The name of the variable should probably be improved - I'm not a fan of
its current name.

Perhaps this seems more obvious to me than others because I did all the
work for XSA-293, but the commit message of c/s b2dd00574a4 is relevant:

> First of all, modify write_ptbase() to always use mmu_cr4_features for
> and HVM contexts.  mmu_cr4_features *is* the correct value to use, and
> makes
> the ASSERT() obviously redundant.

and the same applies to S3 path.

>>> , and going back to what was there before
>>> is imo generally less error prone than going to some fixed state.
>> It is demonstrably more error prone, which is why I'm slowly killing it.
>> Stashing state wastes unnecessary space, and adds an error case where
>> state is either stashed incorrectly, or gets modified before restore,
>> and we'll blindly use.
> The waste of space is entirely secondary here, I think. A value
> getting modified before restore is no different from a value
> going out of sync with the variable we reload from. It's a blind
> use in either case.
>> Two examples of real bugs caused by this are c/s 0c30171cb and 4ee0ad72d
> I see your point for the former, but the latter seems to be unrelated.

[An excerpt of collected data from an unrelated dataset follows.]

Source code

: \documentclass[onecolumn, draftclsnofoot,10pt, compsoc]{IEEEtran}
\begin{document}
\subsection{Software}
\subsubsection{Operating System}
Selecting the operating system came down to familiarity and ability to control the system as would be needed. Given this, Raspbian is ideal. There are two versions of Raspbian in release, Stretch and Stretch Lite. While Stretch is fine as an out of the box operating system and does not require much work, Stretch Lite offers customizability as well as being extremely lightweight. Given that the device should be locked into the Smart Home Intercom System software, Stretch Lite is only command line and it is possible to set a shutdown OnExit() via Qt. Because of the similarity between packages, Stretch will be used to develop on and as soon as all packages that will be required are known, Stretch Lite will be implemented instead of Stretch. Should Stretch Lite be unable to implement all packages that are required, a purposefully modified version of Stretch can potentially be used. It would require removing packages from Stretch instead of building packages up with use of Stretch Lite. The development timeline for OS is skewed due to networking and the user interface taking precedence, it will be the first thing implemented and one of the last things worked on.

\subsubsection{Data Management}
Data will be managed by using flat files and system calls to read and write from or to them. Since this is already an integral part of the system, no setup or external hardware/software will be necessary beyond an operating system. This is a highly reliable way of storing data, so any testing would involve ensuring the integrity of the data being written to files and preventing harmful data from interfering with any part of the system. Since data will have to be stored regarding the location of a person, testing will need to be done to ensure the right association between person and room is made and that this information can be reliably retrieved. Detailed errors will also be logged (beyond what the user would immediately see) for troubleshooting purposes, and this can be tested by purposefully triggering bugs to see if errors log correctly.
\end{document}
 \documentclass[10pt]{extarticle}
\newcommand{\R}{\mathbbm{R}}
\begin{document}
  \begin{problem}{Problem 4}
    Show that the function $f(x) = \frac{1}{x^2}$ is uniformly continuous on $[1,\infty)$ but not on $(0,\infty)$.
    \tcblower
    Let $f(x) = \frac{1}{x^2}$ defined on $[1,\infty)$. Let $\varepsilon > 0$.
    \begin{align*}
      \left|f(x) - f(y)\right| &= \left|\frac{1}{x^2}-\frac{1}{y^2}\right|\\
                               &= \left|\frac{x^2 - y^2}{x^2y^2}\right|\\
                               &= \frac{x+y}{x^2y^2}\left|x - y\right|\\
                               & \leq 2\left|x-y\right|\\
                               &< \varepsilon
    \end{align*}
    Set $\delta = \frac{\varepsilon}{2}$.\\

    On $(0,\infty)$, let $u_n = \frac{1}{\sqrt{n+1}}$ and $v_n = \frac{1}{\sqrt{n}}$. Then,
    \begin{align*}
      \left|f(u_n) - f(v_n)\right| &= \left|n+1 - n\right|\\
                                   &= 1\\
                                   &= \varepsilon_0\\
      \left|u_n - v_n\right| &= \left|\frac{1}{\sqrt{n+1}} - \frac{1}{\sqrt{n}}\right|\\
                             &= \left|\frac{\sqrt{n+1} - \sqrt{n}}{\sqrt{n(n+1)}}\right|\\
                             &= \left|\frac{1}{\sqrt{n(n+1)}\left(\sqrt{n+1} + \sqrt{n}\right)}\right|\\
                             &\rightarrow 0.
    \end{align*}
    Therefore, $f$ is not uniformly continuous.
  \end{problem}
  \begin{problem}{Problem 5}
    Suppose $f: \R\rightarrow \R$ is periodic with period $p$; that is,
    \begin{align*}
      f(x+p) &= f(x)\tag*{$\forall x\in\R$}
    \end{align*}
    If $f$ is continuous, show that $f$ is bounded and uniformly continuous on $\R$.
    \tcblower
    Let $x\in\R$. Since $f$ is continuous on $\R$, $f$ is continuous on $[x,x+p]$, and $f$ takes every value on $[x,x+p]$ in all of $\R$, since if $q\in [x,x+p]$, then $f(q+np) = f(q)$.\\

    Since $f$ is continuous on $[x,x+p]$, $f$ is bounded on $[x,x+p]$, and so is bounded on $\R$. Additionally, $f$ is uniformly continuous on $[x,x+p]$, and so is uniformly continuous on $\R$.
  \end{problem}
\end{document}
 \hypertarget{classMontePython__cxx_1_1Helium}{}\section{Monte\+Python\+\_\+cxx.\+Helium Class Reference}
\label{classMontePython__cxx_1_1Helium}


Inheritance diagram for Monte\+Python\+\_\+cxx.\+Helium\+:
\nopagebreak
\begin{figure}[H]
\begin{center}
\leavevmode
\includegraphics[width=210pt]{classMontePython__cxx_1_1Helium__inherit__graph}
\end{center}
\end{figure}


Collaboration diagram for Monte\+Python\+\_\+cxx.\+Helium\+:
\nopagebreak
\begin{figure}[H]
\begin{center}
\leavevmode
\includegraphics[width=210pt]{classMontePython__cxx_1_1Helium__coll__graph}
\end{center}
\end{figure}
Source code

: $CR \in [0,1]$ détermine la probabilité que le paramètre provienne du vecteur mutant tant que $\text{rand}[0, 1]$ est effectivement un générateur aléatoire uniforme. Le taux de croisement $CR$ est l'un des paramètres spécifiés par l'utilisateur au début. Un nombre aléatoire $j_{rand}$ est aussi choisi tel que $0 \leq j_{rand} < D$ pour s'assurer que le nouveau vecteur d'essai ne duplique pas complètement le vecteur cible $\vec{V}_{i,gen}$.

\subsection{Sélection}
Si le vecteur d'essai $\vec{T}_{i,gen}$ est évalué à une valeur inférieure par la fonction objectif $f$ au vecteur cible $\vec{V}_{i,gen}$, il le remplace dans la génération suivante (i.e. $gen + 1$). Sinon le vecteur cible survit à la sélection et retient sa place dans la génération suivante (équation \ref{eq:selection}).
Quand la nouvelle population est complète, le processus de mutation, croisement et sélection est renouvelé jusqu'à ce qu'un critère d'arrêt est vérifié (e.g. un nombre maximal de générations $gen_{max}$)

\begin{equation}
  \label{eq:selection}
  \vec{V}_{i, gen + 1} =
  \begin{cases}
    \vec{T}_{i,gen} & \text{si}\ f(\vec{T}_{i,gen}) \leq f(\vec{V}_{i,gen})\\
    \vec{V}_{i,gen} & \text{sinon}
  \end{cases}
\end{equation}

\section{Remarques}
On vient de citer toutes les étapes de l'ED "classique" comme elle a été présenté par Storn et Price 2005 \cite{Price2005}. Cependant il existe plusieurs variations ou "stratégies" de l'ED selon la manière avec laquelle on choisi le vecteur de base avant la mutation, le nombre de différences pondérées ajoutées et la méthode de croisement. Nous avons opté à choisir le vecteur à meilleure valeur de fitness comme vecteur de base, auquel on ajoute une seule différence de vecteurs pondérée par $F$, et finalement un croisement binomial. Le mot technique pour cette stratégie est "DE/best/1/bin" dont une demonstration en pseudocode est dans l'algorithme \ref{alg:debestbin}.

Oh - quite right.  I wasn't paying quite enough attention when doing

>> Absolutely nothing remaining in suspend.c should be spilled.  It can all
>> be (re)caluclated from the same information source as the AP boot path,
>> and the result will be strictly smaller in RAM, and more robust.
> Robustness to me would imply using the same code for doing the
> calculations, not re-calculating from the same information source.
> This could be as simple as an idle_cr4() wrapper around the read
> of mmu_cr4_features for the case at hand (suitably used wherever
> applicable).
> Anyway - together with your subsequent mail I accept your objections.
> Once the code changes proposed there have gone in, I think it'll
> become more clear to readers that indeed state saving/restoring is to
> be the exception, not the rule (current code doesn't give this
> impression, I think).

It was all inherited from Linux, and is slowly being stripped out there
as well.

I'll try and do some more cleanup in some free time.